Task objective: List each line of the data that holds the string "programación", please.

Records contained in a dataset:
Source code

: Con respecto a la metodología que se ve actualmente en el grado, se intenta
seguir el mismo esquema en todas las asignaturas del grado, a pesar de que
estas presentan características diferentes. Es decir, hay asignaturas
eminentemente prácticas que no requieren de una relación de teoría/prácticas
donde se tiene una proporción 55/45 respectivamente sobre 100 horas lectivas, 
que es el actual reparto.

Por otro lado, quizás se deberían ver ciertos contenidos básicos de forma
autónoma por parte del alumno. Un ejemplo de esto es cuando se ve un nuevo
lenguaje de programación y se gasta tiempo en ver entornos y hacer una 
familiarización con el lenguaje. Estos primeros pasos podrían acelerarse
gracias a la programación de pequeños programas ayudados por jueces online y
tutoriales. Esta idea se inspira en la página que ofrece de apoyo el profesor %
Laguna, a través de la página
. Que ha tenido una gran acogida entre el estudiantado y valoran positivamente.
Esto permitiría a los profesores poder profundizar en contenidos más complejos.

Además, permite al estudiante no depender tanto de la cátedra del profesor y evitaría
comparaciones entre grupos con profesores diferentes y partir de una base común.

==

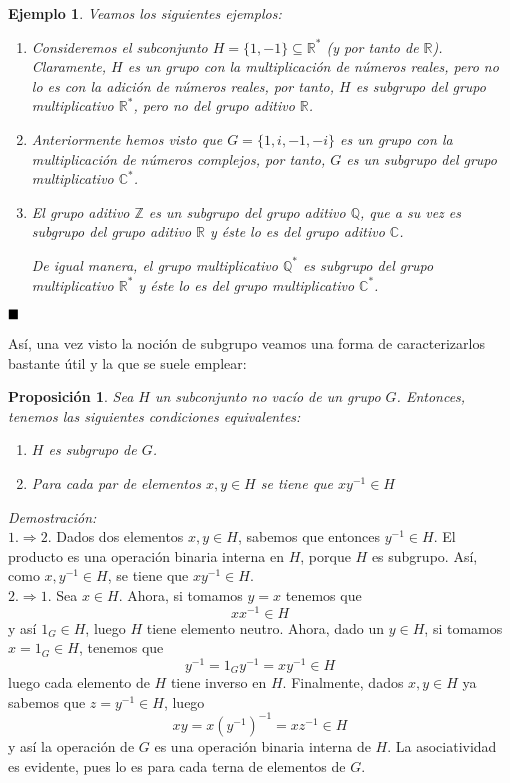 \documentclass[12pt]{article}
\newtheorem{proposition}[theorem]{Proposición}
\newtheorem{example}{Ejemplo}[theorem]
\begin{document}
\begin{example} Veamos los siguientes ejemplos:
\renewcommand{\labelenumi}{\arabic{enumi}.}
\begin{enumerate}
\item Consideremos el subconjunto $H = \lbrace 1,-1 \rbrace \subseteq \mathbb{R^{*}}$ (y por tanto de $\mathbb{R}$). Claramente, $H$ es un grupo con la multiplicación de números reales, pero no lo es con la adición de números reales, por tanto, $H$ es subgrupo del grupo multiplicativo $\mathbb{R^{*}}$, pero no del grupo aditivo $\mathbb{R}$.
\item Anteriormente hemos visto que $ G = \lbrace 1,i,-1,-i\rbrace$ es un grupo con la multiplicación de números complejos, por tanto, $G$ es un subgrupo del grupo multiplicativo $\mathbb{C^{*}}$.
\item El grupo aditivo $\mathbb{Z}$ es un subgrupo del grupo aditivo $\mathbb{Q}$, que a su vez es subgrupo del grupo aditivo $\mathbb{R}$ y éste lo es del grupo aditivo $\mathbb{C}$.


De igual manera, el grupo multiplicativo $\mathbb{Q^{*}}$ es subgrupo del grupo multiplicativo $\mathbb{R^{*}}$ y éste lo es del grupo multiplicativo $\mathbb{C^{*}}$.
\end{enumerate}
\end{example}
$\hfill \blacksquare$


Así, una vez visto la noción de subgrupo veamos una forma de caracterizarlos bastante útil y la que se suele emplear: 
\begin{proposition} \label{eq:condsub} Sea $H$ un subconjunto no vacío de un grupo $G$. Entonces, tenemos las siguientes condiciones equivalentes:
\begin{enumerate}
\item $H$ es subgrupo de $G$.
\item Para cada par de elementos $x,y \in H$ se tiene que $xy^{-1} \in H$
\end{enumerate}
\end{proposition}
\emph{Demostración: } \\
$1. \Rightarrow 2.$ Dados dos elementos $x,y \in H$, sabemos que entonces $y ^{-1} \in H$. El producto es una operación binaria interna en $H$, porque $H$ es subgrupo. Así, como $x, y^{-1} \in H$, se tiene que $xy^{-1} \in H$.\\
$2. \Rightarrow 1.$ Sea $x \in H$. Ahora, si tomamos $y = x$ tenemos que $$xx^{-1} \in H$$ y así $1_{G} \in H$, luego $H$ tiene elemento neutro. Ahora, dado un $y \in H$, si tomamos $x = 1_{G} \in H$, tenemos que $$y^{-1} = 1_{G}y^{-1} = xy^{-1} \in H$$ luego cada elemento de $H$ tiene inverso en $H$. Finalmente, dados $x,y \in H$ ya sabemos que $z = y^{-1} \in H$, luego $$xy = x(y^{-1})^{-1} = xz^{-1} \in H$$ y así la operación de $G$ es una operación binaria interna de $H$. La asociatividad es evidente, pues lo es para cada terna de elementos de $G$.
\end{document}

Task solution:
lenguaje de programación y se gasta tiempo en ver entornos y hacer una 
gracias a la programación de pequeños programas ayudados por jueces online y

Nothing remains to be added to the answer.